> **Exercise brief**:
Print nothing but the lines below starting at the line that holds "Ein eindeutiger Minimierer" and ending at the line that holds "Wir argumentieren nun, dass", including both, each exactly as written.

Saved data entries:
□ □ □ □ □ □ □

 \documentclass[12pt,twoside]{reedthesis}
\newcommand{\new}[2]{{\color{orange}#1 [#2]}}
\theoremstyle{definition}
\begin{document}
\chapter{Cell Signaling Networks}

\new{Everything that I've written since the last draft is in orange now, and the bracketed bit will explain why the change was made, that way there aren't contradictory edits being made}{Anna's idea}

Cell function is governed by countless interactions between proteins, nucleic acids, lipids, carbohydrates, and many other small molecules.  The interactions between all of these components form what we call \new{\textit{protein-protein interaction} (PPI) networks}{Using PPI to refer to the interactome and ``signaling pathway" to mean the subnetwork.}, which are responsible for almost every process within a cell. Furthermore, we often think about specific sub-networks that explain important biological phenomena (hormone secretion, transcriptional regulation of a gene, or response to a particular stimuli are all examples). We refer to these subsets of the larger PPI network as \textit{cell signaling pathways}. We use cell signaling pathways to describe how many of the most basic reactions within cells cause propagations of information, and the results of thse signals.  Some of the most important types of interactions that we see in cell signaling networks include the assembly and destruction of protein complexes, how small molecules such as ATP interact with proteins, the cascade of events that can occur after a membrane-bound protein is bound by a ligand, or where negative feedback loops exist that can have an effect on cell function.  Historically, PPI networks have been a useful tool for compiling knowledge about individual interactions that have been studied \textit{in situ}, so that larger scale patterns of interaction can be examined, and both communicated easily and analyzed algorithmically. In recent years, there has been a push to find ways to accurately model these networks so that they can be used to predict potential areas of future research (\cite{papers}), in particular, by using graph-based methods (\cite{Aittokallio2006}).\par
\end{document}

□ □ □ □ □ □ □

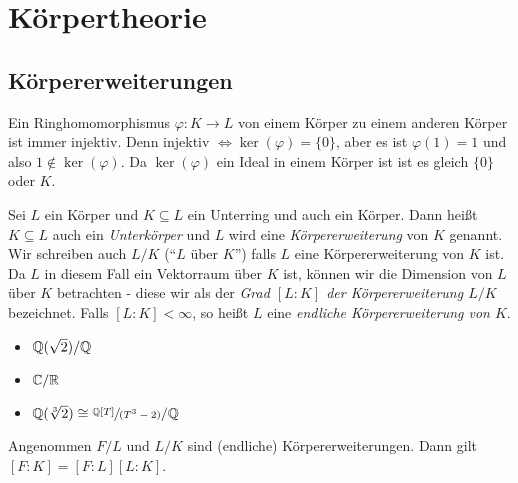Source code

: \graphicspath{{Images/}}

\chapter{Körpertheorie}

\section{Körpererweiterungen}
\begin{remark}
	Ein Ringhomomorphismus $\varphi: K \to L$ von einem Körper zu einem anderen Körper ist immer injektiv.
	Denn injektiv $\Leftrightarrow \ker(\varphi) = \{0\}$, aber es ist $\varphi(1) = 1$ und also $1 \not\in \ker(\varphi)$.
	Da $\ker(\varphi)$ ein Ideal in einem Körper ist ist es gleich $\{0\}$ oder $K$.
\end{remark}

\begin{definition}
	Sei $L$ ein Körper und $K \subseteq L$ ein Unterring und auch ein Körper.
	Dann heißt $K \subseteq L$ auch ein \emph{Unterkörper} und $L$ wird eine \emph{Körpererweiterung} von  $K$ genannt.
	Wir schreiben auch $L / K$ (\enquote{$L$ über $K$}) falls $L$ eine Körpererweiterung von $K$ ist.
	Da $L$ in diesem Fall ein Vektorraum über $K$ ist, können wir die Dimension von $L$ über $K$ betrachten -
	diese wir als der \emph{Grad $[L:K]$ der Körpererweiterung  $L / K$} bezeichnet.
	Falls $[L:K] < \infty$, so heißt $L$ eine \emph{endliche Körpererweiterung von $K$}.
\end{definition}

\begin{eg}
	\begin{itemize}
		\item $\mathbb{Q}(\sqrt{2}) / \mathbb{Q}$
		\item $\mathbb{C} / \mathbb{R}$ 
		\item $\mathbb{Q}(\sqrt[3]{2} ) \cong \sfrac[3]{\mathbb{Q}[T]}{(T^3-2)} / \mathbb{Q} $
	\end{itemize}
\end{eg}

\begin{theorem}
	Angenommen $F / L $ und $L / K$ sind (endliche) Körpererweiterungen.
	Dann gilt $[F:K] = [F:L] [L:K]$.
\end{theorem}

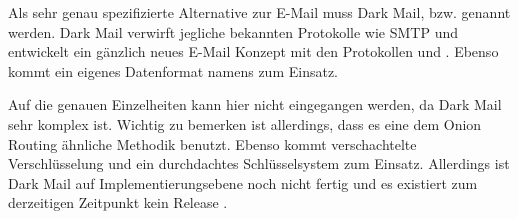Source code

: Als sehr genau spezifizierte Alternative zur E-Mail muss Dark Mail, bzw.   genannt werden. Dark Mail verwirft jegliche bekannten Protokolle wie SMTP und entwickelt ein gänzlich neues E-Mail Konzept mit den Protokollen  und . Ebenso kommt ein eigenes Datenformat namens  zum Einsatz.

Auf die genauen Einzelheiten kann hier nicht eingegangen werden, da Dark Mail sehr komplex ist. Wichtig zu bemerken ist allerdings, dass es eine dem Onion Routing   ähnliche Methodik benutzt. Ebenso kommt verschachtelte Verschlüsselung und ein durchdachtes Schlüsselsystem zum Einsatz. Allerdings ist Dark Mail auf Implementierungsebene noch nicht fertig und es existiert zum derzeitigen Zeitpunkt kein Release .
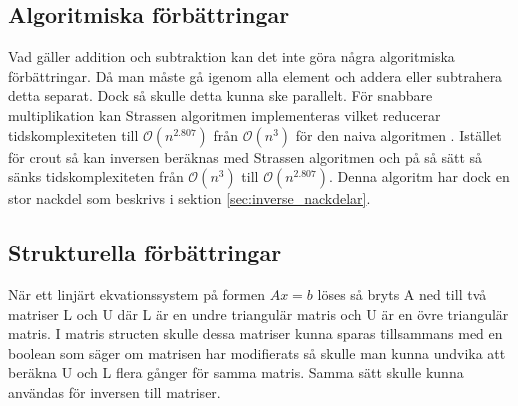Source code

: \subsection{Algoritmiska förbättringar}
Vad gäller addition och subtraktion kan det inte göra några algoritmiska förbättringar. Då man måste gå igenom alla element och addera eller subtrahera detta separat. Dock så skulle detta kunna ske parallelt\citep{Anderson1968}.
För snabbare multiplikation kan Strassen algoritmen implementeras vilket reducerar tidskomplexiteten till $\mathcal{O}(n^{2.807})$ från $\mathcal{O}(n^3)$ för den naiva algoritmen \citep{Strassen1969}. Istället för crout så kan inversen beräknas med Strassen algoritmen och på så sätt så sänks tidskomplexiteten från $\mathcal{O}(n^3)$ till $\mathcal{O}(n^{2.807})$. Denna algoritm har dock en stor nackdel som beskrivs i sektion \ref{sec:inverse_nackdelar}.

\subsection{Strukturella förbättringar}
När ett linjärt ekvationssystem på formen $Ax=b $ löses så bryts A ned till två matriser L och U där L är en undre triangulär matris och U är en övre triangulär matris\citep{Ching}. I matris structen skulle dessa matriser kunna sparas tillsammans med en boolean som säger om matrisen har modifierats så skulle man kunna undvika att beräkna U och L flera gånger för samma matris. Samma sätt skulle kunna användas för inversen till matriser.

□ □ □ □ □ □ □

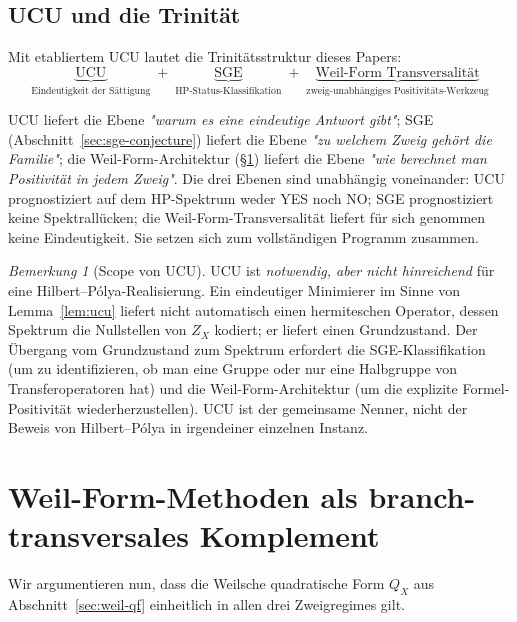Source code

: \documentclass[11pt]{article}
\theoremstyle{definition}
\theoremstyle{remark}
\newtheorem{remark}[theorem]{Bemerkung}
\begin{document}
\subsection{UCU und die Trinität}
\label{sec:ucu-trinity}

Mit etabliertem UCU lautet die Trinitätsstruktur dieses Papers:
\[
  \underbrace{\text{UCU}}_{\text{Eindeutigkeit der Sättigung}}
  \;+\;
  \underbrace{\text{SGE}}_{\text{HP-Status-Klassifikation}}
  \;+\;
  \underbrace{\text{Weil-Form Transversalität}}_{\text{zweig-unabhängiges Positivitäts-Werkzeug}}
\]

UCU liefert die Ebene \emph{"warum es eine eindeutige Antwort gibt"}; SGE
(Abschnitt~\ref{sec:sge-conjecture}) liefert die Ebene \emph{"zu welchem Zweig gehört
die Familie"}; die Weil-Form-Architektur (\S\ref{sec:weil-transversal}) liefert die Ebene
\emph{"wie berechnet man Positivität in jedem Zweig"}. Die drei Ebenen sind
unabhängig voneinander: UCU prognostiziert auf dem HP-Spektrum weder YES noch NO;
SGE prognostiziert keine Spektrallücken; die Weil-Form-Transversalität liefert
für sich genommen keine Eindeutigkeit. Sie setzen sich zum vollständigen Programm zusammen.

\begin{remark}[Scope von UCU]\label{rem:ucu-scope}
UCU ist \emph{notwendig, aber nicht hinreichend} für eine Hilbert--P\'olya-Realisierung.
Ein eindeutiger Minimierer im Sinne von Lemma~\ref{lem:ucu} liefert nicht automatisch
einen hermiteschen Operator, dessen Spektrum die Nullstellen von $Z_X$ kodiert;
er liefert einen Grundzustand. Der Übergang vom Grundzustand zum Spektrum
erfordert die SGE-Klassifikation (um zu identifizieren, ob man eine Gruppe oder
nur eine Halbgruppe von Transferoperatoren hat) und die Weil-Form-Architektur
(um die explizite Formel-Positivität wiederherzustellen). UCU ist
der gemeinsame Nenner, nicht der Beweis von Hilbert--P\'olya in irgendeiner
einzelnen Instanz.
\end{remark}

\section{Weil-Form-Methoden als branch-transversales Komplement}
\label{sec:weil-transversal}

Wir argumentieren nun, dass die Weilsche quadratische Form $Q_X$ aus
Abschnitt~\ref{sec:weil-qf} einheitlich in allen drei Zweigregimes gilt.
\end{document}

□ □ □ □ □ □ □

> **Response**:
Ein eindeutiger Minimierer im Sinne von Lemma~\ref{lem:ucu} liefert nicht automatisch
einen hermiteschen Operator, dessen Spektrum die Nullstellen von $Z_X$ kodiert;
er liefert einen Grundzustand. Der Übergang vom Grundzustand zum Spektrum
erfordert die SGE-Klassifikation (um zu identifizieren, ob man eine Gruppe oder
nur eine Halbgruppe von Transferoperatoren hat) und die Weil-Form-Architektur
(um die explizite Formel-Positivität wiederherzustellen). UCU ist
der gemeinsame Nenner, nicht der Beweis von Hilbert--P\'olya in irgendeiner
einzelnen Instanz.
\end{remark}

\section{Weil-Form-Methoden als branch-transversales Komplement}
\label{sec:weil-transversal}

Wir argumentieren nun, dass die Weilsche quadratische Form $Q_X$ aus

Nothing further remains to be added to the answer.